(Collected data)
--------------------------------------------------

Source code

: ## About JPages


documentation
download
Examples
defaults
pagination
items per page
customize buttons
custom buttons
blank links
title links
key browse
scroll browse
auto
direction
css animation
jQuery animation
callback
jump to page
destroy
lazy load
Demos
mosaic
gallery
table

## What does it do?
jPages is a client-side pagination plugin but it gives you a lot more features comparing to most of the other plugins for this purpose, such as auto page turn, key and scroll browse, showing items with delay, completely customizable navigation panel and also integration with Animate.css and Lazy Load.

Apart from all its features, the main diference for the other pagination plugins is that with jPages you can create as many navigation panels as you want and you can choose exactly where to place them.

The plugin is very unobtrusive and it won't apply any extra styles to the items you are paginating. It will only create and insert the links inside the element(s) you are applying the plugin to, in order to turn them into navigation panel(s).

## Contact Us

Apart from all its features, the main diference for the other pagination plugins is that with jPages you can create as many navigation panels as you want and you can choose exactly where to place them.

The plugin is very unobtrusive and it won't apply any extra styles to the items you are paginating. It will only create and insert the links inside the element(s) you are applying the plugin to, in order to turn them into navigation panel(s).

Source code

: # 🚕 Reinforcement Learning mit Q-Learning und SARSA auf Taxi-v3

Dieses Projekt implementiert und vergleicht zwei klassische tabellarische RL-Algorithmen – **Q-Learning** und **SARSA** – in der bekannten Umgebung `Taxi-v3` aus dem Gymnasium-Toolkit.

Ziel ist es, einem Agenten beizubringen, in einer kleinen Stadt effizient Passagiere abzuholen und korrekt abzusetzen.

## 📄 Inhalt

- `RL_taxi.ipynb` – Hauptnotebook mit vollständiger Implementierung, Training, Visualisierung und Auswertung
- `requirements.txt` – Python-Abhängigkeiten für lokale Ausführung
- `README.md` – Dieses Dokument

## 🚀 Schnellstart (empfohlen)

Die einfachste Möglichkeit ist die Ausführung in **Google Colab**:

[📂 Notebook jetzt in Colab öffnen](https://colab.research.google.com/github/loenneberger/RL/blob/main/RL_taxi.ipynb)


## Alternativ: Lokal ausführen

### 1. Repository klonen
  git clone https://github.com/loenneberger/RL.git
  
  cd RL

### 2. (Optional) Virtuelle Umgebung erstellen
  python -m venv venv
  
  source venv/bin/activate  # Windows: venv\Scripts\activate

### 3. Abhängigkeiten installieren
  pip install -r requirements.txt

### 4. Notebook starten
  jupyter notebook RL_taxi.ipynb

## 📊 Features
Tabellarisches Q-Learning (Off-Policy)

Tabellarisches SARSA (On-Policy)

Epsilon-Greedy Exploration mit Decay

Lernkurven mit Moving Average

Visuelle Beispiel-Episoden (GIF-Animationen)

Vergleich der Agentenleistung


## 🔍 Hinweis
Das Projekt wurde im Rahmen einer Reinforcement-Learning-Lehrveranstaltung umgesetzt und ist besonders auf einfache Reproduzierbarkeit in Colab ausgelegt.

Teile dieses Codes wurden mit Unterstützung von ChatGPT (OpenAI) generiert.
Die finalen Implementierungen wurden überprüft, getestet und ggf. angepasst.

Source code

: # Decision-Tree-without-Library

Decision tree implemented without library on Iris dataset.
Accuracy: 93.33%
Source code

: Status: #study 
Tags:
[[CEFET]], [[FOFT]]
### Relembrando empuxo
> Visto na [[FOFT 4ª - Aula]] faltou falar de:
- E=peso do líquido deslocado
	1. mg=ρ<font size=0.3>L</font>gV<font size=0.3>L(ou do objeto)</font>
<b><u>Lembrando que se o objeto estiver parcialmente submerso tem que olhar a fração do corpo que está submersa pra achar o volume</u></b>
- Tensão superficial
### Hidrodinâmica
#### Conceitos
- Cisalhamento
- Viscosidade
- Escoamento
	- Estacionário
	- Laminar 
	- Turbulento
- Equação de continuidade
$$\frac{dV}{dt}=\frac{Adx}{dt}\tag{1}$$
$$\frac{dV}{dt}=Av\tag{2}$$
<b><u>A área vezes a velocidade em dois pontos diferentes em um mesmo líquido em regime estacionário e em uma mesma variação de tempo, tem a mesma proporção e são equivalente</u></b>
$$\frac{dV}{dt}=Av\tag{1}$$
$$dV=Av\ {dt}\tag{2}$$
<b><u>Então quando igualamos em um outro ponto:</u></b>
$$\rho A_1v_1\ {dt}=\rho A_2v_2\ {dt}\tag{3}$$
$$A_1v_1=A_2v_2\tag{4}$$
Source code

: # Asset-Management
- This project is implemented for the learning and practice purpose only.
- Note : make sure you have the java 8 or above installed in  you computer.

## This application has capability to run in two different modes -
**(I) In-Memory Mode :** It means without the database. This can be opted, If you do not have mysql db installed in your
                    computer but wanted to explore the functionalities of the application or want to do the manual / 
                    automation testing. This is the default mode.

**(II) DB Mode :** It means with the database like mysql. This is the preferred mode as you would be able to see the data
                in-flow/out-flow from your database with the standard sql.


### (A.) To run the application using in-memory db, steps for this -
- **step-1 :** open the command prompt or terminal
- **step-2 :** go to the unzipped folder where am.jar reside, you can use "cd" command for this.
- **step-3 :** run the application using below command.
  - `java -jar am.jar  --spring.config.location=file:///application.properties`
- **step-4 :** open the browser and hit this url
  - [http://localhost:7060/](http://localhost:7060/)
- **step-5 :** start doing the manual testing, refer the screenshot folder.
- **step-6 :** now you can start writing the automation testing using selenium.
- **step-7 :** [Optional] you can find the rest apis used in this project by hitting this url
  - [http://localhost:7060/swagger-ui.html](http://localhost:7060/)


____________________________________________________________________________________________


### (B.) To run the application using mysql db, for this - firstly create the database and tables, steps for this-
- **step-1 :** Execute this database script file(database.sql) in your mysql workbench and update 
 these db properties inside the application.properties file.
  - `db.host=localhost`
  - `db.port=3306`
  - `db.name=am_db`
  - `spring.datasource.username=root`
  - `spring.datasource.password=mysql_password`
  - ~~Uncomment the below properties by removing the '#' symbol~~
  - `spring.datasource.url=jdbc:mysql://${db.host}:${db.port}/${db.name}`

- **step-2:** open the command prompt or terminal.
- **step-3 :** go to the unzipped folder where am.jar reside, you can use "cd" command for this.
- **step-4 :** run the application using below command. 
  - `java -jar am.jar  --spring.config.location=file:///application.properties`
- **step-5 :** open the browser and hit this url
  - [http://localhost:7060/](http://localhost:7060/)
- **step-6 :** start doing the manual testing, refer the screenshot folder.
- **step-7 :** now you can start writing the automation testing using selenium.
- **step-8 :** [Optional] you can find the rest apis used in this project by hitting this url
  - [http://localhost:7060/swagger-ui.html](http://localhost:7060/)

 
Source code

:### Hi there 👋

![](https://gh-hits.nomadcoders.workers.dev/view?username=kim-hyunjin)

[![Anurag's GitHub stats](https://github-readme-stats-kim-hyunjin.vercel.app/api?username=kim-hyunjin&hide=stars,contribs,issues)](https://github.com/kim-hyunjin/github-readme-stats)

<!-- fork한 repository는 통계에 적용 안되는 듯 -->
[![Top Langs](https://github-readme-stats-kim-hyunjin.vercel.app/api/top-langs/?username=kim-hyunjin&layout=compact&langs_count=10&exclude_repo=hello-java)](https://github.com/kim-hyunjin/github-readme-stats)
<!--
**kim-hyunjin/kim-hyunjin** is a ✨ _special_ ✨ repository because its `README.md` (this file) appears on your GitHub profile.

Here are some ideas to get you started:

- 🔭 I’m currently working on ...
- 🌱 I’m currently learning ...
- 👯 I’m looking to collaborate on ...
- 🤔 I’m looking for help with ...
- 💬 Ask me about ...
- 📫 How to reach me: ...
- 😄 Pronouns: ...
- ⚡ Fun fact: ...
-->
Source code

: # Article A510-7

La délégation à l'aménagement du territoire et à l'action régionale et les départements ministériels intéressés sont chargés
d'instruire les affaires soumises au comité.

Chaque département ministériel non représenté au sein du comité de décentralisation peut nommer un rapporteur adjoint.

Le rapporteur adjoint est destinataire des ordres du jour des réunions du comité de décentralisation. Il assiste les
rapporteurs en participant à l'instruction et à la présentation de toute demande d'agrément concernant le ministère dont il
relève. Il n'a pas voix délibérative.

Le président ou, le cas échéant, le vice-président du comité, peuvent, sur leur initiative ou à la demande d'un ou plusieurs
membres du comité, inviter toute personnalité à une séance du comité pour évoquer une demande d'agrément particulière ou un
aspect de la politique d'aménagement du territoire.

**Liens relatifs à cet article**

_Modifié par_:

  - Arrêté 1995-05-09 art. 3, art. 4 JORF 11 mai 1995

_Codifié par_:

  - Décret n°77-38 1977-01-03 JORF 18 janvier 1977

--------------------------------------------------

§ REQUIRED ACTION:
The answer must be every line of the data that holds the word "using".

§ EXERCISE SOLUTION:
### (A.) To run the application using in-memory db, steps for this -
- **step-3 :** run the application using below command.
- **step-6 :** now you can start writing the automation testing using selenium.
### (B.) To run the application using mysql db, for this - firstly create the database and tables, steps for this-
- **step-4 :** run the application using below command. 
- **step-7 :** now you can start writing the automation testing using selenium.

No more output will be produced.